Welcome to the Age of Smooth Jazz

And then life moved on.  I moved to Atlanta and began listening to a local station’s Sunday night Jazz Flavor’s program.  The DeeJay was a big Steve Morse fan.  He played the “first” Dixie Dregs album all the time.  But he never played anything from the “white” album.  So one night I called him up and asked, “Why don’t you play anything from the first Dixie Dregs album?”

“We play it all the time,” he replied.  “No, I mean the one from Augusta,” I said.  “Never heard of it,” he told me.  Gee, I knew something about Steve Morse that a radio DeeJay didn’t know.  He went on the air after our phone call and asked his listeners if they could confirm what I had told him.  At least one person called in and gave him the details on the album, which he later acquired and played on his show.

You’re welcome, Atlanta.

If you have never heard the original version of “The Great Spectacular” I found a copy of it on YouTube (but they have since removed it).  It’s a bit more raw and somewhat less polished than the later version that all the second generation Dregs fans came to know.  And if I haven’t bored you to sleep yet, I’ll share one more radio anecdote below.

My Career in Radio Took Off in Indiana …

There is nothing quite like doing live radio.  I had a summer job in 1975 working for the Indiana University student radio station WIUS.  Jim Berkey was the general manager of the radio station and he hired me through a summer jobs program called Manpower to learn how to program in SNOBOL 4.  But that’s not what I want to share with you.  I just want you to know that we had some crazy times on and off the air.   And I want to apologize to Jim Brightenstein for not realizing he was actually someone important the day he called up to demand to know what the HE** we were doing … but I digress.

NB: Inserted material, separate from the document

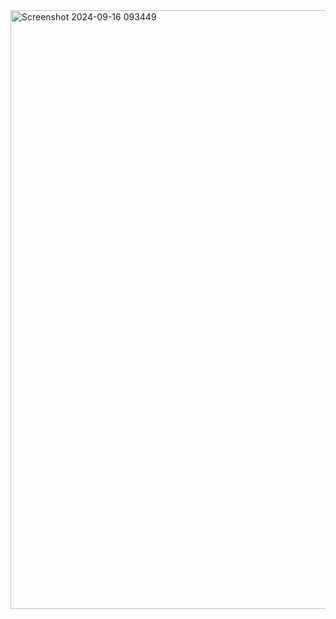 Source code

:<img width="958" alt="Screenshot 2024-09-16 093449" src="https://github.com/user-attachments/assets/efc46842-a860-459e-b38e-b5027410a4db">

And Then There was That Book I Wrote

After I published my first book, Visualizing Middle-earth, I worked with a publicist who arranged for me to get some radio and television interviews.  One of the funniest was with a big radio station in Canada. I called in at the scheduled time and spoke with the DeeJays, who were really nice guys.  They explained how the interview would go and made sure I was comfortable with the format and I said I was.

So I waited and listened to about 10 minutes’ worth of songs and commercials while they kept announcing they were going to interview me.  Finally they brought me on the air and asked a couple of questions.  At that point one of them said, “We’ll be right back with Michael after this commercial and because he is a Tolkien expert he’ll take your questions live.  You can ask him anything!”

So they played the commercial and came back on the line with me.  I said, “Guys, I have to research all my articles.  I usually have the books open when I answer reader questions.”

“Don’t worry,” they said.  “These will be simple, easy questions.”

“Okay …”

So we came back on the air and they had a caller.  She introduced herself and said she followed my weekly column (this was back when I was writing for the original Suite 101 Website).  “And what’s your question,” the DeeJays asked.

“What’s the one mistake J.R.R. Tolkien made in The Lord of the Rings?”

Like I said, there is nothing quite like doing live radio.

NOTE ON BARRY HODGE: I’ve often wondered what happened to Barry after he left the Augusta radio market.  I’ve found a couple of Websites where he shared highlights from his career.  The Trashman, sadly, passed away in 2016.  I would have liked to have met him again, although I would not have expected him to remember me.